「本命校よりはるか下の偏差値なのに……」1月受験に失敗した中学受験生の母、その悪夢の先
中学受験入試もいよいよ最後の砦である東京・神奈川の学校を残すのみとなった。逆の言い方をすれば、東京・神奈川の中学入試本番は2月1日から始まるのだ。しかし、この受験生たちの多くが“1月受験”を経ているという事実を、皆さんはご存じだろうか?
1月受験とは、業界で言うところの「お試し受験」なのである。
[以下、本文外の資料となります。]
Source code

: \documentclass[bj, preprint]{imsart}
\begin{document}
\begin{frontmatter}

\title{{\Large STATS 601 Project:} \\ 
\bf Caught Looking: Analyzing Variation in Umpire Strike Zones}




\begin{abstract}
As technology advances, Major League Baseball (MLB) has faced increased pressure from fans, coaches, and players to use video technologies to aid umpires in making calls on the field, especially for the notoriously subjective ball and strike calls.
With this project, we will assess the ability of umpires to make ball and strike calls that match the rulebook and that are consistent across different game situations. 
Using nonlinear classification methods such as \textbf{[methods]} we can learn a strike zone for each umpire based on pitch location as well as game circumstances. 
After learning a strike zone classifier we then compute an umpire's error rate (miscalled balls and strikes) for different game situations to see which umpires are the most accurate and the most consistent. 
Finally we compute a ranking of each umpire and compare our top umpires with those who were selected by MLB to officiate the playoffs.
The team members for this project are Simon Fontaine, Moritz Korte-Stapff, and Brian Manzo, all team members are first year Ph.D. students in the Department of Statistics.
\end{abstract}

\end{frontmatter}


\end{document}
これは主に、東京・神奈川の受験生が、1月に実施される埼玉・千葉の入試、あるいは寮を完備している地方校が行う首都圏会場での入試を、本番前に受験することを指す(帰国生入試や千葉の専願入試では12月からスタートするものもある)。
最近では交通機関の相互乗り入れの発達によって、東京・神奈川の受験生が、千葉・埼玉の学校に進学するケースや、逆に千葉・埼玉の受験生が東京・神奈川の学校に進学するケースも少なくはないので、一概に「お試し」とも言えなくはなってきている背景がある。しかし、やはり依然として、お試しによるメリットを享受したいと考える東京・神奈川の受験生は多いと言えるだろう。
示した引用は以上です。